TASK ITEM:
Copy each line of the entries beneath that contains the word "will".

EXCERPTED DATA:
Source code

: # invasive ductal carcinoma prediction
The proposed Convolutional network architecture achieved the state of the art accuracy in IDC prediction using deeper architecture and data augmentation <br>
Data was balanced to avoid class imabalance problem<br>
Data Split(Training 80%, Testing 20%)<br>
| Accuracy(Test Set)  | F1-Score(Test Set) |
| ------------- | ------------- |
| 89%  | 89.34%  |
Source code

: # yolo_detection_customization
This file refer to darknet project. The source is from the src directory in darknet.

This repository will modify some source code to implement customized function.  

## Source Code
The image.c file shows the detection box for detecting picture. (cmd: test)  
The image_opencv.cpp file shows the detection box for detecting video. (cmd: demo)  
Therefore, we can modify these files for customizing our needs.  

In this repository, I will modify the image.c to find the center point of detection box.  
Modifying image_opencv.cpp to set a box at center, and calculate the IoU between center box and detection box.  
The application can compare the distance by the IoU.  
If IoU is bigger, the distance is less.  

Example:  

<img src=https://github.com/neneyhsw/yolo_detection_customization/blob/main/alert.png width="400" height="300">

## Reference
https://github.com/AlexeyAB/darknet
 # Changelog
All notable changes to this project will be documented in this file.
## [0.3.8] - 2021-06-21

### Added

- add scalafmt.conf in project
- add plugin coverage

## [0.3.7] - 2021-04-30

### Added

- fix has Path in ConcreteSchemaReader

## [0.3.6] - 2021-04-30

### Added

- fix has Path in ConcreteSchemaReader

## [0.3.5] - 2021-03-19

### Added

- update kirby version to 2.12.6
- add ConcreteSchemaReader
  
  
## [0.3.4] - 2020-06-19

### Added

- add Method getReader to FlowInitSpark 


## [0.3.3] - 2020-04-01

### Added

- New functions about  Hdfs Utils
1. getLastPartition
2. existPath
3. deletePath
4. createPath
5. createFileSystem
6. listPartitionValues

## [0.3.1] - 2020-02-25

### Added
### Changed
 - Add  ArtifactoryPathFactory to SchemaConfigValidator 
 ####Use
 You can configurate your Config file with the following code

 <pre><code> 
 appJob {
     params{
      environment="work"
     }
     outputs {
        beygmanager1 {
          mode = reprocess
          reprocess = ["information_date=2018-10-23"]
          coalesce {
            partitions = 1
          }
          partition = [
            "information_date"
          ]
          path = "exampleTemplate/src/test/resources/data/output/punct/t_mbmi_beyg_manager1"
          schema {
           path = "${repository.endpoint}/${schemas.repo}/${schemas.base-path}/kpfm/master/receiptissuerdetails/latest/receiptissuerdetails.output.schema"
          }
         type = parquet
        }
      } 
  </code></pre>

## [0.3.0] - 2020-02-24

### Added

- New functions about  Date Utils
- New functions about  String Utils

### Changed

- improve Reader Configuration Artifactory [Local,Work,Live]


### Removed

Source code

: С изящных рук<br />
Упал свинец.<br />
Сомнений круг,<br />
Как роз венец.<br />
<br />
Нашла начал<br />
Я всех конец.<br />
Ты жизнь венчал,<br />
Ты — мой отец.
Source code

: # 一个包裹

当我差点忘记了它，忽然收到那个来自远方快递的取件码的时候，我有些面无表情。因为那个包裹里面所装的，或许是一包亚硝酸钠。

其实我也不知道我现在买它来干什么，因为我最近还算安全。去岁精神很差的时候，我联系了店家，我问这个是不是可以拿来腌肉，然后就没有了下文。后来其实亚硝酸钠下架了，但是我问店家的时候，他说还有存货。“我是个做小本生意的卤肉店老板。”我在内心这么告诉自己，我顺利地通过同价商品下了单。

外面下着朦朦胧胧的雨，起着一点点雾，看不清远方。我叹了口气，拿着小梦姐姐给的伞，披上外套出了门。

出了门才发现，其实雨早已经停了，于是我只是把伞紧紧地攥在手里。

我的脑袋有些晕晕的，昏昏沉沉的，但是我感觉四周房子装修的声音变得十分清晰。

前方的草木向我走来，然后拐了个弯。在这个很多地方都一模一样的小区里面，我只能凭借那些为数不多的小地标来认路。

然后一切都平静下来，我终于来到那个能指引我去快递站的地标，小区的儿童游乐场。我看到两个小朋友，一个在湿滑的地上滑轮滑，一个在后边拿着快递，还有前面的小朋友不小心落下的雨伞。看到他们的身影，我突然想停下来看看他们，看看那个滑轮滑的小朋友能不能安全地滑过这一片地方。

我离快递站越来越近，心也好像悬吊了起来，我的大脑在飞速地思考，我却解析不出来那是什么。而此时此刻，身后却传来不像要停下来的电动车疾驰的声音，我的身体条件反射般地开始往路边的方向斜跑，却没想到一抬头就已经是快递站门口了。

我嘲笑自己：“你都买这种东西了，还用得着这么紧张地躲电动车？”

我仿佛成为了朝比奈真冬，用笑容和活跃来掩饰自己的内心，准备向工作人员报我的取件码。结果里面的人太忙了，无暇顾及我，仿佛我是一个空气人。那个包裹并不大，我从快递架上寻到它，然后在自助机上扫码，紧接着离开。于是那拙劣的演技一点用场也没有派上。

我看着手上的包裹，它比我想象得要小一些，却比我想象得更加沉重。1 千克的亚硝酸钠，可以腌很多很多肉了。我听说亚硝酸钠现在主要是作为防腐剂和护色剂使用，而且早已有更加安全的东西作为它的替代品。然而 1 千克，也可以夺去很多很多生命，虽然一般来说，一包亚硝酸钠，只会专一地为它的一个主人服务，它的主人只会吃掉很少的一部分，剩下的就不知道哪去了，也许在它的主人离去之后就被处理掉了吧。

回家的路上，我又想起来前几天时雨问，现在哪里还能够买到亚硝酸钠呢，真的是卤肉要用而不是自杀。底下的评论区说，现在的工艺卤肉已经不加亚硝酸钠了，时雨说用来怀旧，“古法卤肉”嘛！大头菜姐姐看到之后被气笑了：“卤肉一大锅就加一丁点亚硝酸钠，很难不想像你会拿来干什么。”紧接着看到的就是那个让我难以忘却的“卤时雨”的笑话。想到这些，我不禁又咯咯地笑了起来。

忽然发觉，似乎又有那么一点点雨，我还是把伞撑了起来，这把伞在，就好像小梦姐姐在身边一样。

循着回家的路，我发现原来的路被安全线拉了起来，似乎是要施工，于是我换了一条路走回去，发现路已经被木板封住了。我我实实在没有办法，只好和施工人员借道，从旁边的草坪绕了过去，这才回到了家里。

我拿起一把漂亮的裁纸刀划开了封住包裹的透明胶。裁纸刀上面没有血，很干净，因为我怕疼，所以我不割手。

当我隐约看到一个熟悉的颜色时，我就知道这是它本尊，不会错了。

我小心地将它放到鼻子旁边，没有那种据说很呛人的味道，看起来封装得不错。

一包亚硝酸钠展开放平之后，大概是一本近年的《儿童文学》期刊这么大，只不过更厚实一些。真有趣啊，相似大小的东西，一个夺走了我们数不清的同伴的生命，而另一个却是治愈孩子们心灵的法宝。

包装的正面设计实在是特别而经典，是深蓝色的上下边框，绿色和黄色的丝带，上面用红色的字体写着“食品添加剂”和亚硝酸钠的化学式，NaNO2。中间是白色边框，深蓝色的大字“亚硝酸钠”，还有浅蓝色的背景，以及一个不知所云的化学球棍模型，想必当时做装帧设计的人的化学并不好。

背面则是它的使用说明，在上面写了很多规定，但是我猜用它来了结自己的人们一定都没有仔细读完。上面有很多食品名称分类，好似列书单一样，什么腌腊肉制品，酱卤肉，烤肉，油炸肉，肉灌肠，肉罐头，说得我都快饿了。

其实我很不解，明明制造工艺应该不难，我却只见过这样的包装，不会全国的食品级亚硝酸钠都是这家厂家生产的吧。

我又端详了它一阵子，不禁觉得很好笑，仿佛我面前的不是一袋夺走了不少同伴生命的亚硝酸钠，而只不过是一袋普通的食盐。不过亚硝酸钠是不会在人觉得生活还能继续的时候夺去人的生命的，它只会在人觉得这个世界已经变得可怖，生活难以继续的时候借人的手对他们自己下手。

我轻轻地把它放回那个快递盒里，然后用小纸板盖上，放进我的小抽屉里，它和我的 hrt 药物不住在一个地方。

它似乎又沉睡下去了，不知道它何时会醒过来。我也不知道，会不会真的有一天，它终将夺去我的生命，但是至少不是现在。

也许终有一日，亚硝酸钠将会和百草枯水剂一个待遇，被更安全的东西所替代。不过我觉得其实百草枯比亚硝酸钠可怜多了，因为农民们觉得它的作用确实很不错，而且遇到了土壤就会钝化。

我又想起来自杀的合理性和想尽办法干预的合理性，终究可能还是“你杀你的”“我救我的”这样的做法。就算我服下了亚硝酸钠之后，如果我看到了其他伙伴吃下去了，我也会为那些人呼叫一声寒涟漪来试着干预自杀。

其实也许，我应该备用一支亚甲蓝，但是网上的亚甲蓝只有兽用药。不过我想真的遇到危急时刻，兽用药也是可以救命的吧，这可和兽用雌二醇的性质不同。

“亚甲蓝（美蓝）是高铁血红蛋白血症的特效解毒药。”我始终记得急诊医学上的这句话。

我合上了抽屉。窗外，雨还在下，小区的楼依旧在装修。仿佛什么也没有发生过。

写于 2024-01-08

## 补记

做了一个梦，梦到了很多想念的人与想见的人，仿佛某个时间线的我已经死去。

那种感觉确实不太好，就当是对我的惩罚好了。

YOUR RESPONSE:
This repository will modify some source code to implement customized function.  
In this repository, I will modify the image.c to find the center point of detection box.  
All notable changes to this project will be documented in this file.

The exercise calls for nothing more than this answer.